Now a quick search tells me, that according to the Office for National Statistics, whose numbers are ‘experimental’ and based on modelling (!) ‘Total long-term immigration was estimated at around 1.2million in 2022, and emigration was 557,000, which means migration continues to add to the population with net migration at 606,000; most people arriving to the UK in 2022 were non-EU nationals (925,000), followed by EU (151,000) and British (88,000).’
It is true that some of these are students who will eventually leave and others were in genuine humanitarian need, like those arriving from Ukraine and Hong Kong. However I believe that if there is literally ‘nowhere to go’ for a family of six, and there are 100,000 families in England living in temporary accommodation, then adding an extra 1.2million people is not going to improve the housing situation.

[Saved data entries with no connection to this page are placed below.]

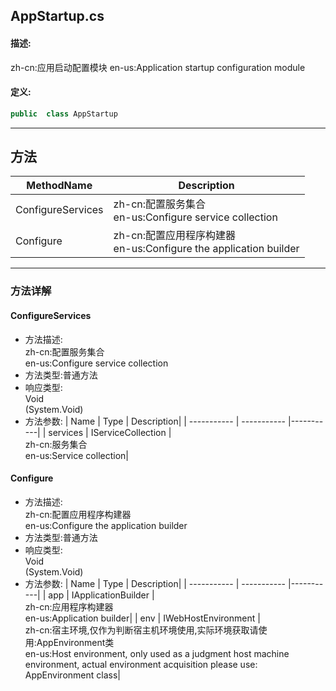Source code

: ## AppStartup.cs 


#### 描述:


zh-cn:应用启动配置模块
en-us:Application startup configuration module


#### 定义: 
``` csharp
public  class AppStartup
```
---
## 方法 
| MethodName      | Description | 
| ----------- | ----------- |
| ConfigureServices | zh-cn:配置服务集合<br>en-us:Configure service collection |
| Configure | zh-cn:配置应用程序构建器<br>en-us:Configure the application builder |
---
### 方法详解 
####  ConfigureServices
* 方法描述:<br> zh-cn:配置服务集合<br>en-us:Configure service collection
* 方法类型:普通方法
* 响应类型:<br> Void <br> (System.Void)
* 方法参数:
| Name      | Type | Description|
| ----------- | ----------- |-----------|
| services | IServiceCollection |<br> zh-cn:服务集合<br>en-us:Service collection|
####  Configure
* 方法描述:<br> zh-cn:配置应用程序构建器<br>en-us:Configure the application builder
* 方法类型:普通方法
* 响应类型:<br> Void <br> (System.Void)
* 方法参数:
| Name      | Type | Description|
| ----------- | ----------- |-----------|
| app | IApplicationBuilder |<br> zh-cn:应用程序构建器<br>en-us:Application builder|
| env | IWebHostEnvironment |<br> zh-cn:宿主环境,仅作为判断宿主机环境使用,实际环境获取请使用:AppEnvironment类<br>en-us:Host environment, only used as a judgment host machine environment, actual environment acquisition please use: AppEnvironment class|
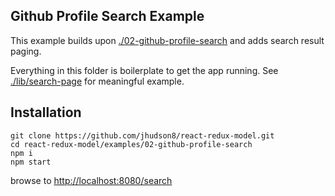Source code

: Github Profile Search Example
--------------------------------------------------------
This example builds upon [./02-github-profile-search](./02-github-profile-search) and adds search result paging.

Everything in this folder is boilerplate to get the app running.  See [./lib/search-page](./lib/search-page) for meaningful example.


## Installation
```
git clone https://github.com/jhudson8/react-redux-model.git
cd react-redux-model/examples/02-github-profile-search
npm i
npm start
```
browse to [http://localhost:8080/search](http://localhost:8080/search)
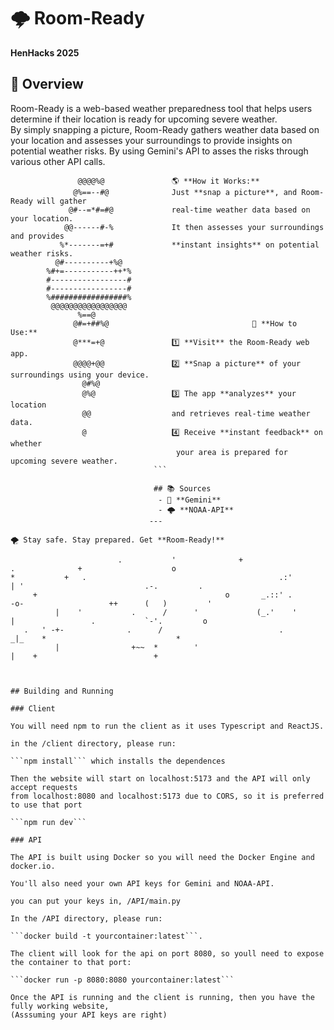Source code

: # 🌩️ Room-Ready  
**HenHacks 2025**  

## 📌 Overview  
Room-Ready is a web-based weather preparedness tool that helps users determine if their location is ready for upcoming severe weather.  
By simply snapping a picture, Room-Ready gathers weather data based on your location and assesses your surroundings to provide insights on potential weather risks. By using Gemini's API to asses the risks through various other API calls. 

```
               @@@@%@               🌎 **How it Works:**  
              @%==--#@              Just **snap a picture**, and Room-Ready will gather  
             @#--=*#=#@             real-time weather data based on your location.  
            @@------#-%             It then assesses your surroundings and provides  
           %*-------=+#             **instant insights** on potential weather risks.  
          @#----------+%@           
        %#+=-----------++*%         
        #-----------------#         
        #-----------------#         
        %#################%         
         @@@@@@@@@@@@@@@@@           
               %==@                 
              @#=+##%@                                🚀 **How to Use:**  
              @***=+@               1️⃣ **Visit** the Room-Ready web app.  
              @@@@+@@               2️⃣ **Snap a picture** of your surroundings using your device.  
                @#%@                
                @%@                 3️⃣ The app **analyzes** your location  
                @@                  and retrieves real-time weather data.  
                @                   4️⃣ Receive **instant feedback** on whether  
                                     your area is prepared for upcoming severe weather.  
                                ```

                                ## 📚 Sources  
                                 - 🌟 **Gemini**  
                                 - 🌩️ **NOAA-API**
                               ---

🌪️ Stay safe. Stay prepared. Get **Room-Ready!**  

                        .           '              +                  .              +                    o            
*           +   .                                           .:'         | '                           .-.         .    
     +                                          o       _.::' .        -o-                   ++      (   )         '   
          |    '           .      /      '             (_.'    '        |                 .           `-'.         o   
   .   ' -+-              .      /                          .               _|_    *                             *     
          |                +~~  *        '                                   |    +                          +         



## Building and Running

### Client

You will need npm to run the client as it uses Typescript and ReactJS.

in the /client directory, please run:

```npm install``` which installs the dependences

Then the website will start on localhost:5173 and the API will only accept requests
from localhost:8080 and localhost:5173 due to CORS, so it is preferred to use that port

```npm run dev```

### API

The API is built using Docker so you will need the Docker Engine and docker.io.

You'll also need your own API keys for Gemini and NOAA-API.

you can put your keys in, /API/main.py

In the /API directory, please run:

```docker build -t yourcontainer:latest```.

The client will look for the api on port 8080, so youll need to expose the container to that port:

```docker run -p 8080:8080 yourcontainer:latest```

Once the API is running and the client is running, then you have the fully working website,
(Asssuming your API keys are right)
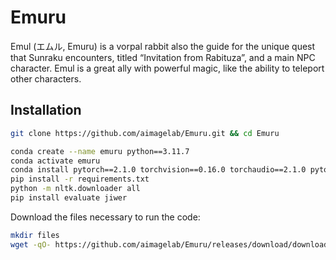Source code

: # Emuru
Emul (エムル, Emuru) is a vorpal rabbit also the guide for the unique quest that Sunraku encounters, titled “Invitation from Rabituza”, and a main NPC character. Emul is a great ally with powerful magic, like the ability to teleport other characters.

## Installation
```bash
git clone https://github.com/aimagelab/Emuru.git && cd Emuru
```

```bash
conda create --name emuru python==3.11.7
conda activate emuru
conda install pytorch==2.1.0 torchvision==0.16.0 torchaudio==2.1.0 pytorch-cuda=12.1 -c pytorch -c nvidia -y
pip install -r requirements.txt
python -m nltk.downloader all
pip install evaluate jiwer
```

Download the files necessary to run the code:
```bash
mkdir files
wget -qO- https://github.com/aimagelab/Emuru/releases/download/download/font_square.tar.gz | tar xvz -C files
```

As for the half a million who left, some will retain their homes, I’m guessing. I just don’t believe that those half a million people leaving the UK are replenishing the housing stock. But maybe I’m wrong.
It’s true the housing shortage is due to many reasons: not enough houses have been built, too many houses are bought and left empty, and the Bank of England have had to increase interest rates which has been passed on to private renters to control inflation caused partly by the Covid funny money bonanza.
But I also know the law of supply and demand. In short, the hypocrisy of policy-makers and journalists who advocate for open borders and then wail about the house crisis is sickening, as I wrote on Wednesday in TCW. If there is nowhere for families like the Booths to go, why are we taking in 1.2million more people?
The father in this piece said: ‘So many more people are going to get caught up in our type of homelessness, through no fault of their own. It feels like the water is rising, but all the lifeboats are full.’ The boats certainly are full off the coast of Kent, with people with an even greater need for housing than Colin, his wife and four children.